Set up authentication and authorization

Pinterest API services are only available to authenticated and authorized users.

Make sure your API requests on a user"s behalf include a current access token that identifies the user and defines your permissions, or scopes, for using the API on their behalf.

Before you begin

Make sure you have the following items before you generate an access token:

OAuth prerequisites
What you need	Why you need it	How to get it
Your app ID and client secret	You will provide these as credentials when requesting an OAuth access token.	First, Register your app. Then, find your app ID and client secret .
Redirect URI	References your app's site, where Pinterest will send the user and an authorization code after the user authorizes your app in Step 1. You will later provide the redirect URI in Step 3, when requesting the OAuth access token.	When you register your app, you provide at least one redirect URI. See Configure your app's redirect URI to learn more.
OAuth grant type selection	The grant type determines how your app authenticates and acquires authorization to access protected resources.	Learn about grant types. Then, select one.
Scope(s) selection	Scopes are the permissions your users give your app to act on their behalf within Pinterest. Each scope allows your app to make different API requests, such as for creating ads or viewing secret boards.	Learn about scopes. Then select the ones you need.

Generate an access token

Take the following three steps to generate a token with the Authorization Code grant.

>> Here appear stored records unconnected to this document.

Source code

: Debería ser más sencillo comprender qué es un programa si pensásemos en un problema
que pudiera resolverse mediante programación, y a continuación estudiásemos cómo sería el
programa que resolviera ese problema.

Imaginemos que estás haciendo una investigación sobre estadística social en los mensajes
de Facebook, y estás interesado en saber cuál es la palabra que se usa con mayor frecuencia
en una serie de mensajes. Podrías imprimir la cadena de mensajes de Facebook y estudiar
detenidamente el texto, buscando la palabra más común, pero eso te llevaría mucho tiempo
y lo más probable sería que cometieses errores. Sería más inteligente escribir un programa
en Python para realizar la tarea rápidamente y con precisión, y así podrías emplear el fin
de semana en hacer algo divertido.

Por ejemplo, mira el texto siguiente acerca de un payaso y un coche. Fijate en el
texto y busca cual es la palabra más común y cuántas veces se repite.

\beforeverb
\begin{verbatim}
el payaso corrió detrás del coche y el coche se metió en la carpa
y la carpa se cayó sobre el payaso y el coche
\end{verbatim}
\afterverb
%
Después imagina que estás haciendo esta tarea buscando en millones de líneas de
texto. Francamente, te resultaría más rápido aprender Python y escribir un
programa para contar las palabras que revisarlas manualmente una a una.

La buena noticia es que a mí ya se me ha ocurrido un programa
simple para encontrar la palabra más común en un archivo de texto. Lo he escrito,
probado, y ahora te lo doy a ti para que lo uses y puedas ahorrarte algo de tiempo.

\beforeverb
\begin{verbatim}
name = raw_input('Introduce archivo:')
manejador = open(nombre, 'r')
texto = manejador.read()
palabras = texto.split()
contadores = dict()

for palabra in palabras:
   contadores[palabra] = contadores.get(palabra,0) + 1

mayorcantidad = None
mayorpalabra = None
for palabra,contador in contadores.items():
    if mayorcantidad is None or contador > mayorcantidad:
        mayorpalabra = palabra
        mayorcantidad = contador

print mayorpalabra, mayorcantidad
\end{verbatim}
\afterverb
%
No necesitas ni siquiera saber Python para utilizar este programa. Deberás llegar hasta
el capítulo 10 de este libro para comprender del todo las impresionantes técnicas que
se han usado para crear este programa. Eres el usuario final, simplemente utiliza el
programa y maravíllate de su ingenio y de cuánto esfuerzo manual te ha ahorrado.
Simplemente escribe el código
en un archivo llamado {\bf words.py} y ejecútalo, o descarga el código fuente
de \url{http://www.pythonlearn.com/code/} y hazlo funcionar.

For the Client Credentials grant, take only Step 3.

Step 1: Redirect the user to the Pinterest OAuth page

Prompt the user to click a link that redirects them to

https://www.pinterest.com/oauth/

with the following parameters:

Table for redirect parameters
Parameter	Description
`client_id` Required	Unique ID for your app, also referred to as App ID. See Before you begin.
`redirect_uri` Required	Redirect URI registered for your app. Must exactly match the value as registered with Pinterest. See Before you begin.
`response_type` Required	Type of credential you want the authorization server to return after the user authenticates and authorizes your app. Set to literal string `code` .
`scope` Required	Permission granted with the access token. At least one is required. Separate multiple scopes with spaces or commas. For example, to include the scopes `boards:read` and `pins:read` , set `scope` to `boards:read,pins:read` or `boards:read pins:read` .
`state` Optional	Any string value you define, appended to your redirect URI as part of the request query string during the OAuth transaction. Commonly used to prevent cross-site request forgery. Learn more from the Open Worldwide Application Security Project (OWASP).

Example request to the OAuth page


https://www.pinterest.com/oauth/?client_id=1234567&redirect_uri=https://example.com/&response_type=code&scope=ads:read,ads:write,boards:read,pins:read&state=hello

If the user is not yet logged in to Pinterest, they see a login page. Otherwise, they see a page to approve access for your app with your requested scopes.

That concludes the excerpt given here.